Leukemia inhibitory factor enhances survival of cardiomyocytes and induces regeneration of myocardium after myocardial infarction

Background-Myocardial infarction (MI) is a leading cause of cardiac morbidity and mortality in many countries; however, the treatment of MI is still limited. Methods and Results-We demonstrate a novel gene therapy for MI using leukemia inhibitory factor (LIF) cDNA. We injected LIF plasmid DNA into the thigh muscle of mice immediately after inducing MI. Intramuscular injection of LIF cDNA resulted in a marked increase in circulating LIF protein concentrations.
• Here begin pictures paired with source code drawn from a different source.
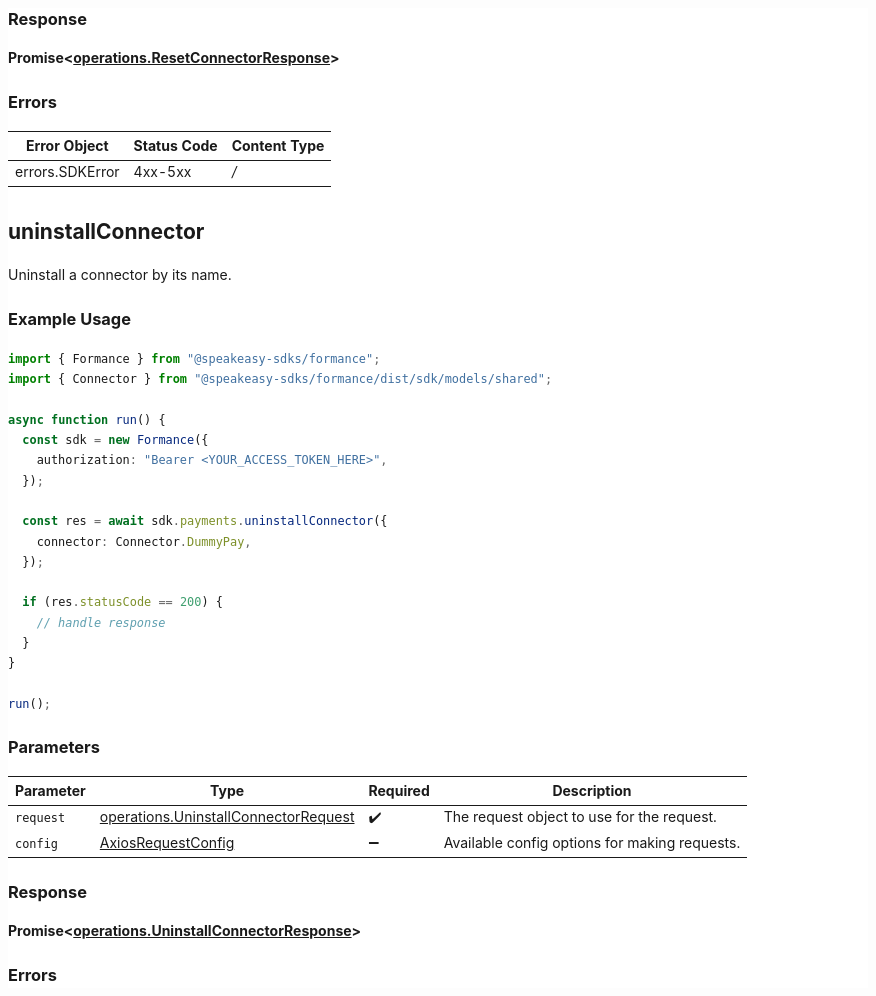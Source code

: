 
### Response

**Promise<[operations.ResetConnectorResponse](../../sdk/models/operations/resetconnectorresponse.md)>**
### Errors

| Error Object    | Status Code     | Content Type    |
| --------------- | --------------- | --------------- |
| errors.SDKError | 4xx-5xx         | */*             |

## uninstallConnector

Uninstall a connector by its name.

### Example Usage

```typescript
import { Formance } from "@speakeasy-sdks/formance";
import { Connector } from "@speakeasy-sdks/formance/dist/sdk/models/shared";

async function run() {
  const sdk = new Formance({
    authorization: "Bearer <YOUR_ACCESS_TOKEN_HERE>",
  });

  const res = await sdk.payments.uninstallConnector({
    connector: Connector.DummyPay,
  });

  if (res.statusCode == 200) {
    // handle response
  }
}

run();
```

### Parameters

| Parameter                                                                                        | Type                                                                                             | Required                                                                                         | Description                                                                                      |
| ------------------------------------------------------------------------------------------------ | ------------------------------------------------------------------------------------------------ | ------------------------------------------------------------------------------------------------ | ------------------------------------------------------------------------------------------------ |
| `request`                                                                                        | [operations.UninstallConnectorRequest](../../sdk/models/operations/uninstallconnectorrequest.md) | :heavy_check_mark:                                                                               | The request object to use for the request.                                                       |
| `config`                                                                                         | [AxiosRequestConfig](https://axios-http.com/docs/req_config)                                     | :heavy_minus_sign:                                                                               | Available config options for making requests.                                                    |


### Response

**Promise<[operations.UninstallConnectorResponse](../../sdk/models/operations/uninstallconnectorresponse.md)>**
### Errors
Two weeks later, left ventricular remodeling, such as infarct extent and myocardial fibrosis, was markedly attenuated in the LIF cDNA-injected mice compared with vehicle-injected mice. More myocardium was preserved and cardiac function was better in the LIF-treated mice than in the vehicle-injected mice. Injection of LIF cDNA not only prevented the death of cardiomyocytes in the ischemic area but also induced neovascularization in the myocardium. Furthermore, LIF cDNA injection increased the number of cardiomyocytes in cell cycle and enhanced mobilization of bone marrow cells to the heart and their differentiation into cardiomyocytes. Conclusions-The intramuscular injection of LIF cDNA may induce regeneration of myocardium and provide a novel treatment for MI.